• [TASK DIRECTIONS]: Search the records for "General". Copy every line where it appears.

[Opening INPUT DATA section]

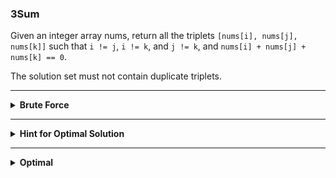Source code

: ### 3Sum

Given an integer array nums, return all the triplets `[nums[i], nums[j], nums[k]]` such that `i != j`, `i != k`, and `j != k`, and `nums[i] + nums[j] + nums[k] == 0`.

The solution set must not contain duplicate triplets.

---

<details>
<summary><b>Brute Force</b></summary>

Use a triple-loop to iterate through each index of the array, makine sure that indecies are not repeated multiple times when iterating.

Inside the for loop, check if the values at all 3 indexes add up to 0; if they do, sort the values, and add the resulting triplet a HashSet (this is done to remove duplicates). 

Finally, convert this HashSet to an array. 

*Time: `O(n^3)`*
>The algorithm uses 3 nested loops with a constant time body. 

*Space: `O(n)`*
> There can never be more than `n` tuples that add to 0. 

```python
class Solution:
    def threeSum(self, nums: List[int]) -> List[List[int]]:
        
        triplets = set()
        l = len(nums)
        
        # Iterate through each combo of triplets
        for i in range(l):
            for j in range(i + 1, l):
                for k in range(j + 1, l):
                    if nums[i] + nums[j] + nums[k] == 0:
                        triplets.add(tuple(sorted([nums[i], nums[j], nums[k]])))
                
        return [[i, j, k] for i, j, k in triplets]
```
</details>

---
<details>
<summary><b>Hint for Optimal Solution</b></summary>
  
For each element `x` in the array, find two other elements that add up to `-x`. Sorting the array allows us to remove duplicates, since we can compare if the element was iterated on previously with a check like `nums[i] == nums[i - 1]`

</details>

---
<details>
<summary><b>Optimal</b></summary>

First sort the array. This means that all duplicate values will be grouped together to remove duplicates. 

Now, iterate through the array using an index `i`, ensuring that duplicate elements are not repeated multiple times with a check like `nums[i] == nums[i - 1]`


Now we just have to perform a 2Sum algorithm on the remainder of the array (starting from index `i + 1`), searching for a target of `-nums[i]`. Since the array is now sorted, this can be done with a two pointer algorithm. 

From now on, we will refer to `-nums[i]` as `target`.

Start with a `left` pointer at `i + 1` and a `right` pointer at the end of the array.
* If `left + right > target`, we must decrement `right` by 1.
* If `left + right < target`, we must increment `left` by 1.
* Otherwise, we have found a unique tuple `[-target, nums[left], nums[right]]`. This time, we increment our left pointer, skipping over duplicates. 

*Time: `O(n^2)`*
>We first iterate through each value in the array, which is `O(n)`. In the body of each loop, we perform the 2Sum algorithm, which is also `O(n)`, resulting in `O(n^2)`. Sorting the array takes `O(log(n))`, which is asymptotically smaller than `O(n^2)`.

*Space: `O(n)`*
> Same as brute force solution.

```python
 
class Solution:
    def threeSum(self, nums: List[int]) -> List[List[int]]:
        
        triplets = []
        length = len(nums)
        nums.sort() # Sort to group duplicate values
        
        for i, num in enumerate(nums):
            # Skip duplicates
            if i > 0 and num == nums[i - 1]: continue
            
            # Perform 2Sum algorithm on the rest of array
            # w/ target = -nums[i] and add the results
            for double in self.twoSumSorted(nums, -num, i + 1, length - 1):
                triplets.append([num] + double)
                
        return triplets
    
    def twoSumSorted(self, nums, target, l, r):
        result = []

        while l < r:
            total = nums[l] + nums[r]

            # If our candidate values are too big,
            # Decrement our right pointer to a smaller value
            if total > target:
                r -= 1

            # If our candidate values are too small,
            # Increment our left pointer to a bigger value  
            elif total < target:
                l += 1

            # Otherwise, we have found a valid tuple
            # Increment our left pointer to the next unique value
            else:
                result.append([nums[l], nums[r]])
                l += 1
                while nums[l] == nums[l - 1] and l < r:
                    l += 1
                
        return result
    
```

---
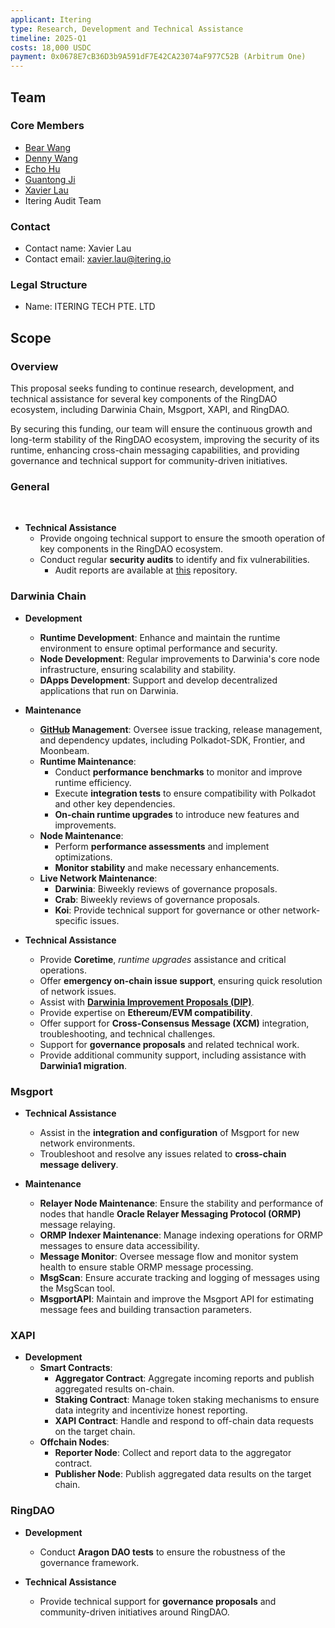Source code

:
 ```yaml
---
applicant: Itering
type: Research, Development and Technical Assistance
timeline: 2025-Q1
costs: 18,000 USDC
payment: 0x0678E7cB36D3b9A591dF7E42CA23074aF977C52B (Arbitrum One)
---
```


## Team

### Core Members

- [Bear Wang](https://github.com/boundless-forest)
- [Denny Wang](https://github.com/hackfisher)
- [Echo Hu](https://github.com/hujw77)
- [Guantong Ji](https://github.com/jiguantong)
- [Xavier Lau](https://github.com/AurevoirXavier)
- Itering Audit Team

### Contact

- Contact name: Xavier Lau
- Contact email: xavier.lau@itering.io

### Legal Structure

- Name: ITERING TECH PTE. LTD

## Scope​

### Overview

This proposal seeks funding to continue research, development, and technical assistance for several key components of the RingDAO ecosystem, including Darwinia Chain, Msgport, XAPI, and RingDAO.

By securing this funding, our team will ensure the continuous growth and long-term stability of the RingDAO ecosystem, improving the security of its runtime, enhancing cross-chain messaging capabilities, and providing governance and technical support for community-driven initiatives.
​
### General​
​
- **Technical Assistance**
  - Provide ongoing technical support to ensure the smooth operation of key components in the RingDAO ecosystem.
  - Conduct regular **security audits** to identify and fix vulnerabilities.
    - Audit reports are available at [this](https://github.com/itering/internal-security-audit) repository.

### Darwinia Chain

- **Development**
  - **Runtime Development**: Enhance and maintain the runtime environment to ensure optimal performance and security.
  - **Node Development**: Regular improvements to Darwinia's core node infrastructure, ensuring scalability and stability.
  - **DApps Development**: Support and develop decentralized applications that run on Darwinia.

- **Maintenance**
  - **[GitHub](https://github.com/darwinia-network) Management**: Oversee issue tracking, release management, and dependency updates, including Polkadot-SDK, Frontier, and Moonbeam.
  - **Runtime Maintenance**:
    - Conduct **performance benchmarks** to monitor and improve runtime efficiency.
    - Execute **integration tests** to ensure compatibility with Polkadot and other key dependencies.
    - **On-chain runtime upgrades** to introduce new features and improvements.
  - **Node Maintenance**:
    - Perform **performance assessments** and implement optimizations.
    - **Monitor stability** and make necessary enhancements.
  - **Live Network Maintenance**:
    - **Darwinia**: Biweekly reviews of governance proposals.
    - **Crab**: Biweekly reviews of governance proposals.
    - **Koi**: Provide technical support for governance or other network-specific issues.

- **Technical Assistance**
  - Provide **Coretime**, *runtime upgrades* assistance and critical operations.
  - Offer **emergency on-chain issue support**, ensuring quick resolution of network issues.
  - Assist with [**Darwinia Improvement Proposals (DIP)**](https://github.com/darwinia-network/dips).
  - Provide expertise on **Ethereum/EVM compatibility**.
  - Offer support for **Cross-Consensus Message (XCM)** integration, troubleshooting, and technical challenges.
  - Support for **governance proposals** and related technical work.
  - Provide additional community support, including assistance with **Darwinia1 migration**.

### Msgport

- **Technical Assistance**
  - Assist in the **integration and configuration** of Msgport for new network environments.
  - Troubleshoot and resolve any issues related to **cross-chain message delivery**.

- **Maintenance**
  - **Relayer Node Maintenance**: Ensure the stability and performance of nodes that handle **Oracle Relayer Messaging Protocol (ORMP)** message relaying.
  - **ORMP Indexer Maintenance**: Manage indexing operations for ORMP messages to ensure data accessibility.
  - **Message Monitor**: Oversee message flow and monitor system health to ensure stable ORMP message processing.
  - **MsgScan**: Ensure accurate tracking and logging of messages using the MsgScan tool.
  - **MsgportAPI**: Maintain and improve the Msgport API for estimating message fees and building transaction parameters.

### XAPI

- **Development**
  - **Smart Contracts**:
    - **Aggregator Contract**: Aggregate incoming reports and publish aggregated results on-chain.
    - **Staking Contract**: Manage token staking mechanisms to ensure data integrity and incentivize honest reporting.
    - **XAPI Contract**: Handle and respond to off-chain data requests on the target chain.
  - **Offchain Nodes**:
    - **Reporter Node**: Collect and report data to the aggregator contract.
    - **Publisher Node**: Publish aggregated data results on the target chain.

### RingDAO

- **Development**
  - Conduct **Aragon DAO tests** to ensure the robustness of the governance framework.

- **Technical Assistance**
  - Provide technical support for **governance proposals** and community-driven initiatives around RingDAO.
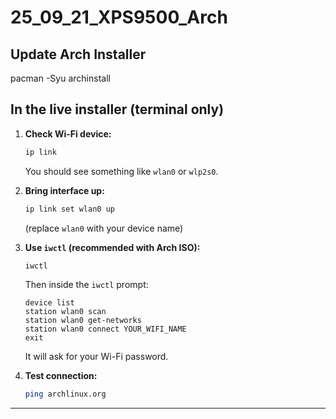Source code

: # 25_09_21_XPS9500_Arch

## Update Arch Installer
pacman -Syu archinstall

## In the **live installer (terminal only)**

1. **Check Wi-Fi device:**

   ```bash
   ip link
   ```

   You should see something like `wlan0` or `wlp2s0`.

2. **Bring interface up:**

   ```bash
   ip link set wlan0 up
   ```

   (replace `wlan0` with your device name)

3. **Use `iwctl` (recommended with Arch ISO):**

   ```bash
   iwctl
   ```

   Then inside the `iwctl` prompt:

   ```
   device list
   station wlan0 scan
   station wlan0 get-networks
   station wlan0 connect YOUR_WIFI_NAME
   exit
   ```

   It will ask for your Wi-Fi password.

4. **Test connection:**

   ```bash
   ping archlinux.org
   ```

---

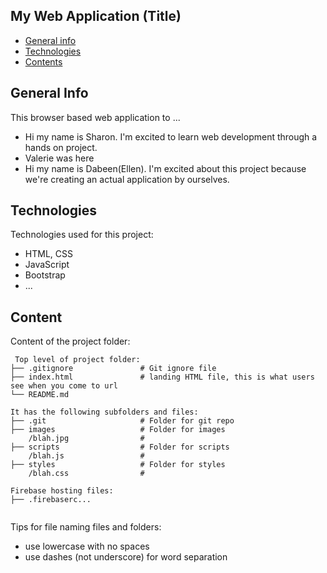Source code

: ## My Web Application (Title)

* [General info](#general-info)
* [Technologies](#technologies)
* [Contents](#content)

## General Info
This browser based web application to ...
* Hi my name is Sharon. I'm excited to learn web development through a hands on project.
* Valerie was here
* Hi my name is Dabeen(Ellen). I'm excited about this project because we're creating an actual application by ourselves.

## Technologies
Technologies used for this project:
* HTML, CSS
* JavaScript
* Bootstrap
* ...

## Content
Content of the project folder:

```
 Top level of project folder:
├── .gitignore               # Git ignore file
├── index.html               # landing HTML file, this is what users see when you come to url
└── README.md

It has the following subfolders and files:
├── .git                     # Folder for git repo
├── images                   # Folder for images
    /blah.jpg                #
├── scripts                  # Folder for scripts
    /blah.js                 #
├── styles                   # Folder for styles
    /blah.css                #

Firebase hosting files:
├── .firebaserc...


```

Tips for file naming files and folders:
* use lowercase with no spaces
* use dashes (not underscore) for word separation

[Closing INPUT DATA section]

• [YOUR RESPONSE]:
### General​
* [General info](#general-info)
## General Info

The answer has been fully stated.